ついでに火をつけられた時の為に、乾いていそうな枝や、毛羽立っているような枝を拾った。火口にするのにどれがいいのか良く分からないから、まぁ手当たり次第試すしかない。
することもないし、ちょうどいい。
両手で抱えるようにして持って帰ると、拠点のかまくらが見えてきた。でもなんだかおかしい。

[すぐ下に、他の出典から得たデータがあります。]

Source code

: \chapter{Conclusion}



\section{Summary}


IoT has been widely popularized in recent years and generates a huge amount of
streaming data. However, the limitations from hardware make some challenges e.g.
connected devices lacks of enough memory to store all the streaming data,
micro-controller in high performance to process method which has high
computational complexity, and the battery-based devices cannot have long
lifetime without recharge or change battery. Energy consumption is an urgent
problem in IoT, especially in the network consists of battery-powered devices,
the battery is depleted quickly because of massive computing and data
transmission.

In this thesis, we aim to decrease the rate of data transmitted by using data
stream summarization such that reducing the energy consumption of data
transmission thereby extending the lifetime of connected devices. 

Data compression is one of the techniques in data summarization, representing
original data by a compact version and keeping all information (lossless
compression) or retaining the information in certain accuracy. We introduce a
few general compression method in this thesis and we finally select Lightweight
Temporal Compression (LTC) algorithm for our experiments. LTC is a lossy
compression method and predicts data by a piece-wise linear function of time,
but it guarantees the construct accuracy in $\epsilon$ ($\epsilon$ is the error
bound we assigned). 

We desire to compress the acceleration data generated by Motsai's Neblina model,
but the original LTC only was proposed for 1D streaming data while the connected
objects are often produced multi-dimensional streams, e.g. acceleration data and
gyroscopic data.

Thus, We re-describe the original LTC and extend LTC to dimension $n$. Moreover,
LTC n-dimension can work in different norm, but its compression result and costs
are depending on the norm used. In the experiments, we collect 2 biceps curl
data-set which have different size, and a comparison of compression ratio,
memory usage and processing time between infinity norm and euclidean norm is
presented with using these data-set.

そっと枝を置いて近づいてみると、狐がかまくらを食べていた。食べていた。
なんてこった!
俺はナイフをそっと出して、声をかけた。
これが熊ならそばにもいかないが、狐だからな。
「おい。お稲荷さまの使いか?」
狐は、さも言葉が分かっているかのようにうなずいた。
ま、まじか、、、。
俺はナイフをしまった。
「腹、へってんのか? それは俺の家になる予定のやつだから、ちゃんとしたのを出す。だから、それは食べないでくれ。」
それを聞くと狐は、とてとてと寄ってきた。
狐も可愛いもんだ。
俺は大量のおにぎりをそこに出した後、自分のかまくらに向けて、おにぎり魔法を放った。
修理しとかないとな。
☆
狐のおかげで、なんとなく門番ができた気分になった。
俺は枝をかまくらのそばまで持ってきて、ナイフで削っていった。銛作りだ。
2、3本作っていると、だんだんとコツがつかめてきたが、辺りが暗くなってきた。川の水を飲んでおにぎりを食べ、指で歯を磨いて、かまくらの中で寝ることにした。
思った通り、かまくらの中はあったかい。
それでも下が少し冷たかったので、1度かまくらを出てから、おにぎりの布団の上にもう1枚、おにぎり布団を出した。できたてはあったかいし、2枚になったので冷気も上がってきにくいだろう。
さっきまでおにぎりを食べていた狐は、まだまだ山盛りになっているおにぎりのそばで丸くなっていた。
ぽってりと夜が更けていった。
とりあえず2週間はそれなりに生きていけそうだ。
この時の俺は、朝起きて唖然とすることになるとは知る由もなく。それなりにぐっすりと眠りに落ちていった。